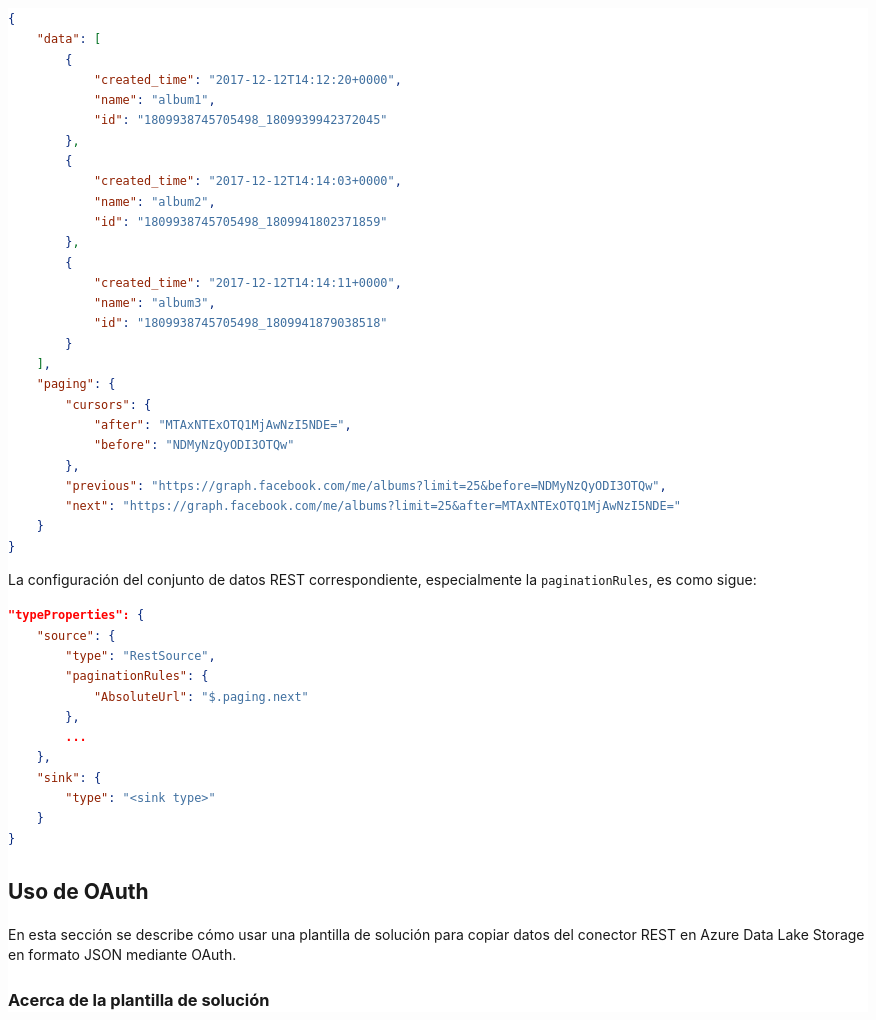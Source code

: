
 ```json
{
    "data": [
        {
            "created_time": "2017-12-12T14:12:20+0000",
            "name": "album1",
            "id": "1809938745705498_1809939942372045"
        },
        {
            "created_time": "2017-12-12T14:14:03+0000",
            "name": "album2",
            "id": "1809938745705498_1809941802371859"
        },
        {
            "created_time": "2017-12-12T14:14:11+0000",
            "name": "album3",
            "id": "1809938745705498_1809941879038518"
        }
    ],
    "paging": {
        "cursors": {
            "after": "MTAxNTExOTQ1MjAwNzI5NDE=",
            "before": "NDMyNzQyODI3OTQw"
        },
        "previous": "https://graph.facebook.com/me/albums?limit=25&before=NDMyNzQyODI3OTQw",
        "next": "https://graph.facebook.com/me/albums?limit=25&after=MTAxNTExOTQ1MjAwNzI5NDE="
    }
}
```

La configuración del conjunto de datos REST correspondiente, especialmente la `paginationRules`, es como sigue:

```json
"typeProperties": {
    "source": {
        "type": "RestSource",
        "paginationRules": {
            "AbsoluteUrl": "$.paging.next"
        },
        ...
    },
    "sink": {
        "type": "<sink type>"
    }
}
```

## <a name="use-oauth"></a>Uso de OAuth
En esta sección se describe cómo usar una plantilla de solución para copiar datos del conector REST en Azure Data Lake Storage en formato JSON mediante OAuth. 

### <a name="about-the-solution-template"></a>Acerca de la plantilla de solución
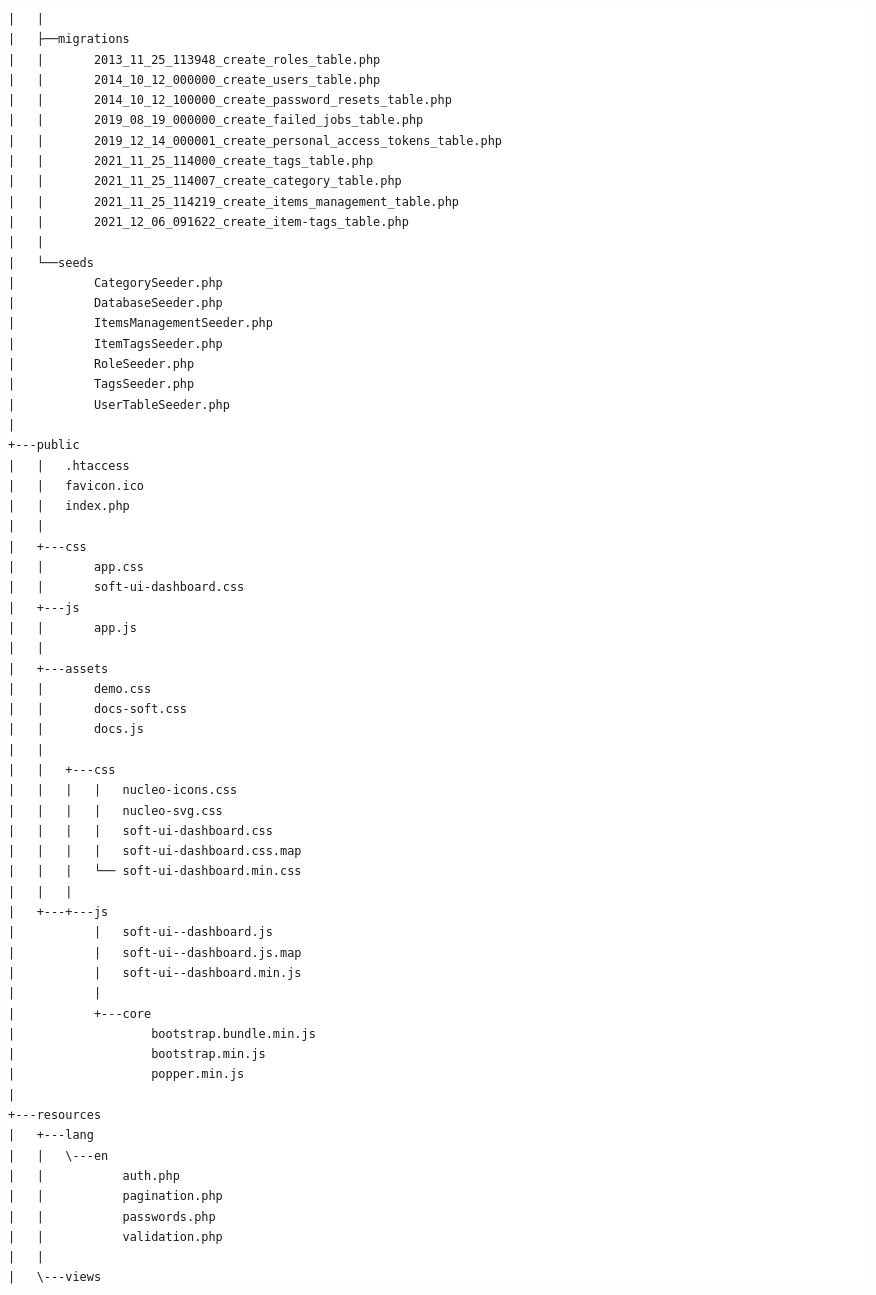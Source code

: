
 ```
|   |       
|   ├──migrations
|   |       2013_11_25_113948_create_roles_table.php
|   |       2014_10_12_000000_create_users_table.php
|   |       2014_10_12_100000_create_password_resets_table.php
|   |       2019_08_19_000000_create_failed_jobs_table.php
|   |       2019_12_14_000001_create_personal_access_tokens_table.php
|   |       2021_11_25_114000_create_tags_table.php
|   |       2021_11_25_114007_create_category_table.php
|   |       2021_11_25_114219_create_items_management_table.php
|   |       2021_12_06_091622_create_item-tags_table.php
|   |       
|   └──seeds
|           CategorySeeder.php
|           DatabaseSeeder.php
|           ItemsManagementSeeder.php
|           ItemTagsSeeder.php
|           RoleSeeder.php
|           TagsSeeder.php
|           UserTableSeeder.php
|           
+---public
|   |   .htaccess
|   |   favicon.ico
|   |   index.php
|   |   
|   +---css
|   |       app.css
|   |       soft-ui-dashboard.css
|   +---js
|   |       app.js
|   |       
|   +---assets
|   |       demo.css
|   |       docs-soft.css
|   |       docs.js
|   |
|   |   +---css
|   |   |   |   nucleo-icons.css
|   |   |   |   nucleo-svg.css
|   |   |   |   soft-ui-dashboard.css
|   |   |   |   soft-ui-dashboard.css.map
|   |   |   └── soft-ui-dashboard.min.css
|   |   |                                 
|   +---+---js
|           |   soft-ui--dashboard.js
|           |   soft-ui--dashboard.js.map
|           |   soft-ui--dashboard.min.js
|           |   
|           +---core
|                   bootstrap.bundle.min.js
|                   bootstrap.min.js
|                   popper.min.js
|                    
+---resources
|   +---lang
|   |   \---en
|   |           auth.php
|   |           pagination.php
|   |           passwords.php
|   |           validation.php
|   |           
|   \---views
```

» GOAL OF THE EXERCISE: Take the entries above and set them down exactly, minus the pictures.

» TASK RESULT:
Source code

:
 ```json
{
    "data": [
        {
            "created_time": "2017-12-12T14:12:20+0000",
            "name": "album1",
            "id": "1809938745705498_1809939942372045"
        },
        {
            "created_time": "2017-12-12T14:14:03+0000",
            "name": "album2",
            "id": "1809938745705498_1809941802371859"
        },
        {
            "created_time": "2017-12-12T14:14:11+0000",
            "name": "album3",
            "id": "1809938745705498_1809941879038518"
        }
    ],
    "paging": {
        "cursors": {
            "after": "MTAxNTExOTQ1MjAwNzI5NDE=",
            "before": "NDMyNzQyODI3OTQw"
        },
        "previous": "https://graph.facebook.com/me/albums?limit=25&before=NDMyNzQyODI3OTQw",
        "next": "https://graph.facebook.com/me/albums?limit=25&after=MTAxNTExOTQ1MjAwNzI5NDE="
    }
}
```

La configuración del conjunto de datos REST correspondiente, especialmente la `paginationRules`, es como sigue:

```json
"typeProperties": {
    "source": {
        "type": "RestSource",
        "paginationRules": {
            "AbsoluteUrl": "$.paging.next"
        },
        ...
    },
    "sink": {
        "type": "<sink type>"
    }
}
```

## <a name="use-oauth"></a>Uso de OAuth
En esta sección se describe cómo usar una plantilla de solución para copiar datos del conector REST en Azure Data Lake Storage en formato JSON mediante OAuth. 

### <a name="about-the-solution-template"></a>Acerca de la plantilla de solución
Source code

:
 ```
|   |       
|   ├──migrations
|   |       2013_11_25_113948_create_roles_table.php
|   |       2014_10_12_000000_create_users_table.php
|   |       2014_10_12_100000_create_password_resets_table.php
|   |       2019_08_19_000000_create_failed_jobs_table.php
|   |       2019_12_14_000001_create_personal_access_tokens_table.php
|   |       2021_11_25_114000_create_tags_table.php
|   |       2021_11_25_114007_create_category_table.php
|   |       2021_11_25_114219_create_items_management_table.php
|   |       2021_12_06_091622_create_item-tags_table.php
|   |       
|   └──seeds
|           CategorySeeder.php
|           DatabaseSeeder.php
|           ItemsManagementSeeder.php
|           ItemTagsSeeder.php
|           RoleSeeder.php
|           TagsSeeder.php
|           UserTableSeeder.php
|           
+---public
|   |   .htaccess
|   |   favicon.ico
|   |   index.php
|   |   
|   +---css
|   |       app.css
|   |       soft-ui-dashboard.css
|   +---js
|   |       app.js
|   |       
|   +---assets
|   |       demo.css
|   |       docs-soft.css
|   |       docs.js
|   |
|   |   +---css
|   |   |   |   nucleo-icons.css
|   |   |   |   nucleo-svg.css
|   |   |   |   soft-ui-dashboard.css
|   |   |   |   soft-ui-dashboard.css.map
|   |   |   └── soft-ui-dashboard.min.css
|   |   |                                 
|   +---+---js
|           |   soft-ui--dashboard.js
|           |   soft-ui--dashboard.js.map
|           |   soft-ui--dashboard.min.js
|           |   
|           +---core
|                   bootstrap.bundle.min.js
|                   bootstrap.min.js
|                   popper.min.js
|                    
+---resources
|   +---lang
|   |   \---en
|   |           auth.php
|   |           pagination.php
|   |           passwords.php
|   |           validation.php
|   |           
|   \---views
```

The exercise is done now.